1. Is there any way to see which products (woocommerce) are not indexed?
2. The idea of this post - how to stop Google and search engines from crawling URLs with /feed/ in them?

Thanks

not2easy

5:29 pm on Jan 13, 2021 (gmt 0)

WebmasterWorld Administrator 10+ Year Member Top Contributors Of The Month



I would use robots.txt. Google follows the directives of robots.txt. A single additional line:
Disallow: /feed/
is all it takes. IF you do not currently have a robots.txt file, then you will need to start with
User-agent: *
before that disallow line.

Gemini23

5:46 pm on Jan 13, 2021 (gmt 0)

WebmasterWorld Senior Member 10+ Year Member Top Contributors Of The Month



Thanks - I thought Google has stopped following the Robots.txt directive? (2019)

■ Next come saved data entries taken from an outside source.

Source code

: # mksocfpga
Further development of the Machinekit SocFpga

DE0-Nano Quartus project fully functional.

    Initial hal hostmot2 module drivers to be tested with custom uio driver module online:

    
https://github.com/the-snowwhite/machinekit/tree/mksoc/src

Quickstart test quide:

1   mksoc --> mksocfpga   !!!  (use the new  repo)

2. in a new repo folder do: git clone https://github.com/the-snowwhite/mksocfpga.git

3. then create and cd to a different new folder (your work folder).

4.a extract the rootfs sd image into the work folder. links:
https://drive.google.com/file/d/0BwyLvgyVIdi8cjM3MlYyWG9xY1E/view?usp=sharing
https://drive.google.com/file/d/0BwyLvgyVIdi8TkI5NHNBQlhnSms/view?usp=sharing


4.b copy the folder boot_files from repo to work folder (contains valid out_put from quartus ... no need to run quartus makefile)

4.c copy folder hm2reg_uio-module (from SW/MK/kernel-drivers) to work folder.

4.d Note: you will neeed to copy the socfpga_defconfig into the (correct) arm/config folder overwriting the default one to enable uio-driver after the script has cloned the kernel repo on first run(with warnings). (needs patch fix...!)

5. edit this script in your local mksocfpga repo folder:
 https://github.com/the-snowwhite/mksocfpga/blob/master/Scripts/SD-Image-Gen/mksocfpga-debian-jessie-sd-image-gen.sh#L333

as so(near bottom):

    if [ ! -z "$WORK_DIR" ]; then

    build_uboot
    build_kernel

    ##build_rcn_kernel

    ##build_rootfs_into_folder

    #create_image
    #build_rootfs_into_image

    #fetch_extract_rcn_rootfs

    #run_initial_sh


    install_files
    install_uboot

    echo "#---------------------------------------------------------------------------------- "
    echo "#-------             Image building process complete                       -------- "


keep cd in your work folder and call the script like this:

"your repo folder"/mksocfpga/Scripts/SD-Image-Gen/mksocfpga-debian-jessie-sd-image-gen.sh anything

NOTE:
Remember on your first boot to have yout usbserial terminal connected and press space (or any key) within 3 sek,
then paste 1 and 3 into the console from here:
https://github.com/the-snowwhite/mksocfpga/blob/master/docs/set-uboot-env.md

or was this only to do with indexing?

lucy24

5:59 pm on Jan 13, 2021 (gmt 0)

WebmasterWorld Senior Member 10+ Year Member Top Contributors Of The Month



robots.txt has nothing to do with indexing, only crawling. An URL can be indexed though not crawled (you’ll see the line about “This site’s robots.txt” blahblah), or it can be crawled and then not indexed (either by your choice or G's).

phranque

11:54 pm on Jan 13, 2021 (gmt 0)

WebmasterWorld Administrator 10+ Year Member Top Contributors Of The Month



I thought Google has stopped following the Robots.txt directive? (2019)

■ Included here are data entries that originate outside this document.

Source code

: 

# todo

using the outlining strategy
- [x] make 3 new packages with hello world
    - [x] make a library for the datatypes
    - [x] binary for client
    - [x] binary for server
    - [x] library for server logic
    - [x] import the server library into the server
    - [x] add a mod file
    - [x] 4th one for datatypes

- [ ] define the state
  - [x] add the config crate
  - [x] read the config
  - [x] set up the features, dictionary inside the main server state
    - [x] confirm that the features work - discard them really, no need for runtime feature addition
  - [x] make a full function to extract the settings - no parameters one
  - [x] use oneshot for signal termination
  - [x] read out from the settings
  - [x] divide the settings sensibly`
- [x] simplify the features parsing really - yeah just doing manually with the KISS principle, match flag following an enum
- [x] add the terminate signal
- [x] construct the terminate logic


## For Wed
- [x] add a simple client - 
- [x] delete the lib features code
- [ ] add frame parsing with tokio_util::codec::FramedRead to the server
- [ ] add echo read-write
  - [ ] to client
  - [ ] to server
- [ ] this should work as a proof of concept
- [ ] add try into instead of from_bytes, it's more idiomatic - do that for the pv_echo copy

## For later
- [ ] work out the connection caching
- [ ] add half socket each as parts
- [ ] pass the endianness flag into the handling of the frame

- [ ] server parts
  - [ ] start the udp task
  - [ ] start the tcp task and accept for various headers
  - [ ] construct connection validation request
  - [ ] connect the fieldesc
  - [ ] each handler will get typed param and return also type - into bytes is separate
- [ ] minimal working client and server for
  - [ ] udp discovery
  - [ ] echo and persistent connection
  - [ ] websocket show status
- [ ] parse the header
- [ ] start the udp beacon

or was this only to do with indexing?

robots.txt has nothing to do with indexing, only crawling.

In the interest of maintaining a healthy ecosystem and preparing for potential future open source releases, we're retiring all code that handles unsupported and unpublished rules (such as noindex) on September 1, 2019.

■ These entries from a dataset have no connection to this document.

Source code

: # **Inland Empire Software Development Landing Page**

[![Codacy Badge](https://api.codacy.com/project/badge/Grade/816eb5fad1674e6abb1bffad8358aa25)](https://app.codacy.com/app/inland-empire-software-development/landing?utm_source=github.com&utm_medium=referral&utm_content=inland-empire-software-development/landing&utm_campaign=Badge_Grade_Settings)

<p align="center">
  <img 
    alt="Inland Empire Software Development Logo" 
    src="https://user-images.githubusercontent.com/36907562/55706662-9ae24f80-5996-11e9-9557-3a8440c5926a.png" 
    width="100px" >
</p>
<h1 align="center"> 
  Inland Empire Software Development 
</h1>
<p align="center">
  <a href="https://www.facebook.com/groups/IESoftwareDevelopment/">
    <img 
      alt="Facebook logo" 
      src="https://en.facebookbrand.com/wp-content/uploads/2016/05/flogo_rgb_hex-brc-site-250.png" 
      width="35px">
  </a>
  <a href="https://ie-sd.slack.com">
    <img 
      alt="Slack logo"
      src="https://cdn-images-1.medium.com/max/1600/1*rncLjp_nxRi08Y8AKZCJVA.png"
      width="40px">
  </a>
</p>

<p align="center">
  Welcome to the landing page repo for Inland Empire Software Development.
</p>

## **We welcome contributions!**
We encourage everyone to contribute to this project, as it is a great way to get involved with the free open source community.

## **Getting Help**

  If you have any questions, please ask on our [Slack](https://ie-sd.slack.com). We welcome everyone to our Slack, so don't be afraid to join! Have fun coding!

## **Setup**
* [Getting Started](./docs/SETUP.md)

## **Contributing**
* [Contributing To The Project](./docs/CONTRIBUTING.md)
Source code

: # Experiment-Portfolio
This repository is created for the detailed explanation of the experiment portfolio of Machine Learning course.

source: A note on unsupported rules in robots.txt [developers.google.com]

lucy24

1:13 am on Jan 14, 2021 (gmt 0)

WebmasterWorld Senior Member 10+ Year Member Top Contributors Of The Month



Good grief. I had no idea putting noindex in robots.txt--as opposed to an in-page meta, or a global x-robots-tag--was even a thing.

File under: Today I Learned...

Gemini23

12:41 pm on Jan 14, 2021 (gmt 0)

WebmasterWorld Senior Member 10+ Year Member Top Contributors Of The Month



Thanks for above...

To conclude (and to clarify)
1. The no-index is no longer supported in robots.txt (Google 2019)
2. To prevent crawling - Disallow: /feed/ or Disallow: */feed/ will (or should) prevent search engines from crawling URLs with /feed/ in them. (I had thought that had also been stopped as the no-index but it seems I was wrong)

Is that correct?

lammert

12:52 pm on Jan 14, 2021 (gmt 0)

WebmasterWorld Senior Member 10+ Year Member Top Contributors Of The Month



You might have success by setting the X-Robots-tag [developers.google.com] in the header for all responses on /feed/ This is something you can configure server-side.